Le candidat Eduardo Frei n’a pas réussi à profiter de cette popularité. Cet ancien président (1994-2000), est un ingénieur peu charismatique et peu éloquent. Il avait obtenu seulement 29,6 % des voix au premier tour en décembre, le pire résultat de la coalition de centre-gauche depuis les premières élections de la démocratie en 1989. Les Chiliens ont choisi le «changement», leit-motiv de Sebastian Piñera. Eduardo Frei a félicité son opposant, et appelé les partisans de sa coalition à rester unis. Cette coalition devrait vivre une crise importante, qui pourrait même voir une partie de la démocratie-chrétienne rejoindre les rangs de la droite.

Le milliardaire homme d’affaires a pris sa revanche sur sa défaite en 2006 face à l’actuelle présidente Michelle Bachelet. Cet ancien sénateur, entre 1990 et 1998, a réussi à rénover l’image de la droite chilienne, la rendant fréquentable, affranchie de son passé liée à la dictature d’Augusto Pinochet. Lui avait voté contre la continuité au pouvoir de l’ancien dictateur en 1988 lors d’un référendum historique, contrairement à la majorité de sa coalition.

L'une des plus grandes fortunes du pays

Cet hyperactif, l’une des plus grandes fortunes du pays – son patrimoine atteindrait 1,2 milliard selon la revue Forbes – a réussi à convaincre que ses actions dans les principaux secteurs de l’économie, n’influerait pas sur sa gestion du gouvernement. «Il ne va pas voler, il a déjà suffisamment», entend-on souvent dans les rangs des partisans de Piñera. Cependant, s’il a mis ses actions sous la gestion d’un «fonds aveugle», une instance constituée de gens de confiance qui gèreront ses affaires, rien ne l’empêchera d’ouvrir le journal sur le cours des actions qu’il a en bourse… Il conserve également une des principales chaines de télévision hertzienne.

Sebastian Piñera a promis un gouvernement jeune, pluriel, rassemblant des gens de gauche comme de droite, « à l’image du gouvernement de Nicolas Sarkozy qu’il admire », souligne l’analyste politique Eugenio Tironi.
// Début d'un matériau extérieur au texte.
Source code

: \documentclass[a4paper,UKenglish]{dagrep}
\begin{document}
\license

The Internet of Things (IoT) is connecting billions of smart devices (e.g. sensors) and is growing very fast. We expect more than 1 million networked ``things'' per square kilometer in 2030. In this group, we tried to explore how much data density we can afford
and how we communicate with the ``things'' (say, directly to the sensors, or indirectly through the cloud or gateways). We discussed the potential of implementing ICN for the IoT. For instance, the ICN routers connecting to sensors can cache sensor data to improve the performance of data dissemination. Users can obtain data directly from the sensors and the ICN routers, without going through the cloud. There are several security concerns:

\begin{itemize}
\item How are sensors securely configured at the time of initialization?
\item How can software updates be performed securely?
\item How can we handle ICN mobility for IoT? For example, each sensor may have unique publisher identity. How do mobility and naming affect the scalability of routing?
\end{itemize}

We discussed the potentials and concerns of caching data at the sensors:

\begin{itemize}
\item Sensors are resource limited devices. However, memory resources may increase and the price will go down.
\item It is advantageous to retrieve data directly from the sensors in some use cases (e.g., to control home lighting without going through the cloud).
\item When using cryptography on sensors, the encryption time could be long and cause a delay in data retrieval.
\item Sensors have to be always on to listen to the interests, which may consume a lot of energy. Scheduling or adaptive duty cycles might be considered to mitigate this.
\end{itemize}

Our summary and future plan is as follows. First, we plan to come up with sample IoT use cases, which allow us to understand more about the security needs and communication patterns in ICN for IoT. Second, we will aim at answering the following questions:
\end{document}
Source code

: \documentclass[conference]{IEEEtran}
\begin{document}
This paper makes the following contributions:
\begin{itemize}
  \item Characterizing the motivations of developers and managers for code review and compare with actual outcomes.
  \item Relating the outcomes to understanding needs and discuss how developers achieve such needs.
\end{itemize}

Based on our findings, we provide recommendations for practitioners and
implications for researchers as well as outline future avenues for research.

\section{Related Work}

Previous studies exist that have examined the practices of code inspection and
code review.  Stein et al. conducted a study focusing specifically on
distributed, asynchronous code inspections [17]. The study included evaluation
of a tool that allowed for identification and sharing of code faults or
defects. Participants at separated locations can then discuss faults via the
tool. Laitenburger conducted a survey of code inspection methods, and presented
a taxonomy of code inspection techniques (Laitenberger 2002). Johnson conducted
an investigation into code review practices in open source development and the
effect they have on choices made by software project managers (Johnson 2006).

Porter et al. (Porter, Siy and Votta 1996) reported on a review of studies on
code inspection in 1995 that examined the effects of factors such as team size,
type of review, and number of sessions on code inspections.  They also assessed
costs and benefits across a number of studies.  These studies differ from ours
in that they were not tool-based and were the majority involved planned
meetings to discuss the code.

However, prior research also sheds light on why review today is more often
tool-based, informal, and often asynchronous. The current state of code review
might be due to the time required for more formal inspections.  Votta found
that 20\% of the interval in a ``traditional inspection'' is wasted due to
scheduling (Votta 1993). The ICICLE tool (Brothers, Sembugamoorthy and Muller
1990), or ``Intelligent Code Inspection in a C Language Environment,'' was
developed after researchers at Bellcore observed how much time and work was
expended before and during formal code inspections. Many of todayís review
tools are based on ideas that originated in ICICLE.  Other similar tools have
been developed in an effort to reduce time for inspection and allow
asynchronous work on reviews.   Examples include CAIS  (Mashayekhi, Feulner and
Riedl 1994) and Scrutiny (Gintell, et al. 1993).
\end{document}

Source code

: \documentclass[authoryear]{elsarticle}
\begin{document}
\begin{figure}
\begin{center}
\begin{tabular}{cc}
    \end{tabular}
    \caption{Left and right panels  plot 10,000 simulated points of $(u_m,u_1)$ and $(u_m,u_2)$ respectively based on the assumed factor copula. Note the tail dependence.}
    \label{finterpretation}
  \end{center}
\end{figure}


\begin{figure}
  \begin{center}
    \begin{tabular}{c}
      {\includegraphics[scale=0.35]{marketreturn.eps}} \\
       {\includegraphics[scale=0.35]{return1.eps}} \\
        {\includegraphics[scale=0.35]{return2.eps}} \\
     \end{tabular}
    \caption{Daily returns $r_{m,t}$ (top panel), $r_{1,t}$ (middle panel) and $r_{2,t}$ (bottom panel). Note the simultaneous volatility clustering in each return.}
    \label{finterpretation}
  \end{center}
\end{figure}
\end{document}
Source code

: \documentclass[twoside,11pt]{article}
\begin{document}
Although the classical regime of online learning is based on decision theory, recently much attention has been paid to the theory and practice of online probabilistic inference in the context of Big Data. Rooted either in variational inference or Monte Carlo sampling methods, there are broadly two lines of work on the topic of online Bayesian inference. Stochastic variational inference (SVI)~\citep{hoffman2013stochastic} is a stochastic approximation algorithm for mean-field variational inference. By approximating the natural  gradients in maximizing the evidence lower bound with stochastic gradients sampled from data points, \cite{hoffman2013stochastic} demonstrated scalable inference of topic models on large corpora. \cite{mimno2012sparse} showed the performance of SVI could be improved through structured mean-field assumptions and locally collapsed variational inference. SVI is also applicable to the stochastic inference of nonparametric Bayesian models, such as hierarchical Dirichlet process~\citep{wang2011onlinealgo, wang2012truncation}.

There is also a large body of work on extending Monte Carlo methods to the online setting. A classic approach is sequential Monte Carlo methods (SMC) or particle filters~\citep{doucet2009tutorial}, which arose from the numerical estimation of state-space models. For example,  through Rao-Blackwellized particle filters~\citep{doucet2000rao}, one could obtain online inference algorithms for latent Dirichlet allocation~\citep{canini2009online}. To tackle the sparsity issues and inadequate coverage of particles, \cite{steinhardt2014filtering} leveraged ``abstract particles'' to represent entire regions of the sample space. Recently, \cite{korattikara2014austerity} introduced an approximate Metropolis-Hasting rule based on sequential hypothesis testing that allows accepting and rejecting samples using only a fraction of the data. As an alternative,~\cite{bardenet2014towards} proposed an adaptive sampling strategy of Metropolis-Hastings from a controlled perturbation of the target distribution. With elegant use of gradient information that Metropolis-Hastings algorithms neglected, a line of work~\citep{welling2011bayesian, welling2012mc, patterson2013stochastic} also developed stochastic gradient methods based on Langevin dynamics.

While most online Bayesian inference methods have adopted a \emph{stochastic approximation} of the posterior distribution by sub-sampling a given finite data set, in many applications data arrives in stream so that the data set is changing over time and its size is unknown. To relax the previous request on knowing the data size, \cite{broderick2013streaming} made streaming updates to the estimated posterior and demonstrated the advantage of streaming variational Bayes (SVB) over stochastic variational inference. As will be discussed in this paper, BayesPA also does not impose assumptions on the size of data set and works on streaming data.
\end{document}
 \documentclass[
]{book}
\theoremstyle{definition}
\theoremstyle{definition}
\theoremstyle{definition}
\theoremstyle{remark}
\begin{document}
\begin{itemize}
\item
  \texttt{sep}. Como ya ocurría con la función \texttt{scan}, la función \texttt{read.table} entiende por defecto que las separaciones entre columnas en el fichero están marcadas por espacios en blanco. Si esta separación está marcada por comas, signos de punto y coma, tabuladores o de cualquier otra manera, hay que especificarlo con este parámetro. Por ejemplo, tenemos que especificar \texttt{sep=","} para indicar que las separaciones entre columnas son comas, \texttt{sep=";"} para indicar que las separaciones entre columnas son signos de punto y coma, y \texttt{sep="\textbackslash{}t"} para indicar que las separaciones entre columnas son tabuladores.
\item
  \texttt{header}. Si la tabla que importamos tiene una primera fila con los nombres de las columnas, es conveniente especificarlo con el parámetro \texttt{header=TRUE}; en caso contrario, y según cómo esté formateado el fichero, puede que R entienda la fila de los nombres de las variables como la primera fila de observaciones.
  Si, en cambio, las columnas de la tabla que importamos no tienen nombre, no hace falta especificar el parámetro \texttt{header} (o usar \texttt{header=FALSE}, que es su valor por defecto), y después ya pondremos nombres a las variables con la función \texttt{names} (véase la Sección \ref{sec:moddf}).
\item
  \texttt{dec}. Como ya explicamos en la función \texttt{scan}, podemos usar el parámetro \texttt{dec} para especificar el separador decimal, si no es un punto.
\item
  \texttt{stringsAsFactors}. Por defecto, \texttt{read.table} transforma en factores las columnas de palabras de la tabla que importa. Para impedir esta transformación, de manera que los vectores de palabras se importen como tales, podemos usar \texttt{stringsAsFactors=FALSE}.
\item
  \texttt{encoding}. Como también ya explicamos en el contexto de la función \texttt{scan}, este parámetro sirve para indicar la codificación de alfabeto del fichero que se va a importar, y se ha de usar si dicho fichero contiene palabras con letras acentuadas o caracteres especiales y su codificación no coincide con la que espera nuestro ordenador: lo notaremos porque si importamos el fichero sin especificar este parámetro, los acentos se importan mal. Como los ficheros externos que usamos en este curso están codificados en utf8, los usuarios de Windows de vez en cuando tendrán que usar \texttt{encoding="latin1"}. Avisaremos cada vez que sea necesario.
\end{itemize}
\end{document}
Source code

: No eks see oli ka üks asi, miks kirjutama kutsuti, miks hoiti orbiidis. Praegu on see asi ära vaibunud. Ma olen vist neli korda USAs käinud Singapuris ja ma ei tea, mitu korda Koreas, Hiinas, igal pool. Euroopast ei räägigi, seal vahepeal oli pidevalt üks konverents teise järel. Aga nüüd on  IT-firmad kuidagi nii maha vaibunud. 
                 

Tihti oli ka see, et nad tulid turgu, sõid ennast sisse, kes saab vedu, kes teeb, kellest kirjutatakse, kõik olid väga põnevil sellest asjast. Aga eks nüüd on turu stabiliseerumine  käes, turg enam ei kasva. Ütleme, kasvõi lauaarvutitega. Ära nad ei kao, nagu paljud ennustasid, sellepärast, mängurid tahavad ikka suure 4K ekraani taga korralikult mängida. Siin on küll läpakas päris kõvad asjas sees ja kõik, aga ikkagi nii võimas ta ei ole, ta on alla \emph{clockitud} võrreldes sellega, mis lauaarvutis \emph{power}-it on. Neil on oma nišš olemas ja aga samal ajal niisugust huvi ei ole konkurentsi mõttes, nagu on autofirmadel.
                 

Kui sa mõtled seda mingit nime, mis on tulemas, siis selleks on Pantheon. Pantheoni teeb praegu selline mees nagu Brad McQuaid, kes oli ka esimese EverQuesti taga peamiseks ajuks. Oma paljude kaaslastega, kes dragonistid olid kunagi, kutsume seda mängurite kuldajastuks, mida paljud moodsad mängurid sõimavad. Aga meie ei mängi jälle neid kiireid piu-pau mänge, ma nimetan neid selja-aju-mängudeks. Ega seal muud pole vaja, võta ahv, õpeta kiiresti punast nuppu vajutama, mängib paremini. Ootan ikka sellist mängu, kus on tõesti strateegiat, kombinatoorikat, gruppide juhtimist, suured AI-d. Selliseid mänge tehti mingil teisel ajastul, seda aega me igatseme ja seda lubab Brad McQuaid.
Il n’a pas exclu d'inclure d’anciens fonctionnaires d’Augusto Pinochet dans son gouvernement, comme Joaquin Lavin, qui avait failli gagner l’élection présidentielle en 2000. « Ce sera un gouvernement très populiste, souligne le directeur de la radio nationale Bio-Bio, médiatique, qui fera beaucoup de publicité autour de ses actions, avec un président star. »

Les premières réformes promettent d’être axées sur le social : un bonus de 56 euros pour 4 millions de foyers les plus pauvres du pays en mars à la rentrée scolaire, la création d’un million d’emplois ou encore l’augmentation des policiers dans les rues.